Performance plays an important role in record linkage. Record linkage problems scale quadratically with the size of the file(s). The number of record pairs can be enormous and so are the number of comparisons. Over the years, smart techniques are developed to reduce the number of record pairs. The Python Record Linkage Toolkit offers several effective techniques for making record pairs. Nevertheless, the Python Record Linkage Toolkit is NOT developed with speed in mind. Understandability, usability and extensibility are the main focus points in the development. This makes the toolkit very useful for linking small or medium sized files.
Okeee… There is not only bad news. The performance of many algorithms is good. Nevertheless, there are plenty of options to increase the performance of your record linkage implementation. Some methods are discussed in this topic.
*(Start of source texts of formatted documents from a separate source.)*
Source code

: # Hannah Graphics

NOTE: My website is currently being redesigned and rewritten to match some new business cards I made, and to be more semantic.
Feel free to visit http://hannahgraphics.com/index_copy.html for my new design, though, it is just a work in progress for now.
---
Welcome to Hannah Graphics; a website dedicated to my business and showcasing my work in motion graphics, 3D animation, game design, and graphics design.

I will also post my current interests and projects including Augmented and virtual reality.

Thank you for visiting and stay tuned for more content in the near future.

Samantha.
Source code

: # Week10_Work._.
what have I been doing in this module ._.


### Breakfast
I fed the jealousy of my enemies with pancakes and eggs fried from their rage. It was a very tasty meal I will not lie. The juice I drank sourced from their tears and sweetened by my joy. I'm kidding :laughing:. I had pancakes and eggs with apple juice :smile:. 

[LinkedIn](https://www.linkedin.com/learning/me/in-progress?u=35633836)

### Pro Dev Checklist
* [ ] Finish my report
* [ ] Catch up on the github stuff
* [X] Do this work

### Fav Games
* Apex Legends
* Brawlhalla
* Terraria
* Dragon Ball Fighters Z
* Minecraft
Do you know more tricks? Let us know!
Block on multiple columns¶
Blocking is an effective way to increase the performance of your record linkage. If the performance of your implementation is still poor, decrease the number of pairs by blocking on multiple variables. This implies that the record pair is agrees on two or more variables. In the following example, the record pairs agree on the given name and surname.
p = recordlinkage.BlockIndex(left_on=['first_name', 'surname'], right_on=['name', 'surname']) pairs = p.index(dfA, dfB)
You might exclude more links then desired. This can be solved by repeating the process with a different combinations of blocking variables. In the end, merge the links of the two, so called, index passes.
p_surname = recordlinkage.BlockIndex(left_on=['first_name', 'surname'], right_on=['name', 'surname']) p_age = recordlinkage.BlockIndex(left_on=['first_name', 'age'], right_on=['name', 'age']) pairs_surname = p_surname.index(dfA, dfB) pairs_age = p_age.index(dfA, dfB) # make a union of the candidate links of both classes pairs_surname.union(pairs_age)
Sorted Neighbourhood indexing supports, besides the sorted neighbourhood, additional blocking on variables.
Make record pairs¶
The structure of the Python Record Linkage Toolkit has a drawback for the performance. In the indexation step (the step in which record pairs are selected), only the index of both records is stored. The entire records are not stored. This results in less memory usage. The drawback is that the records need to be queried from the data.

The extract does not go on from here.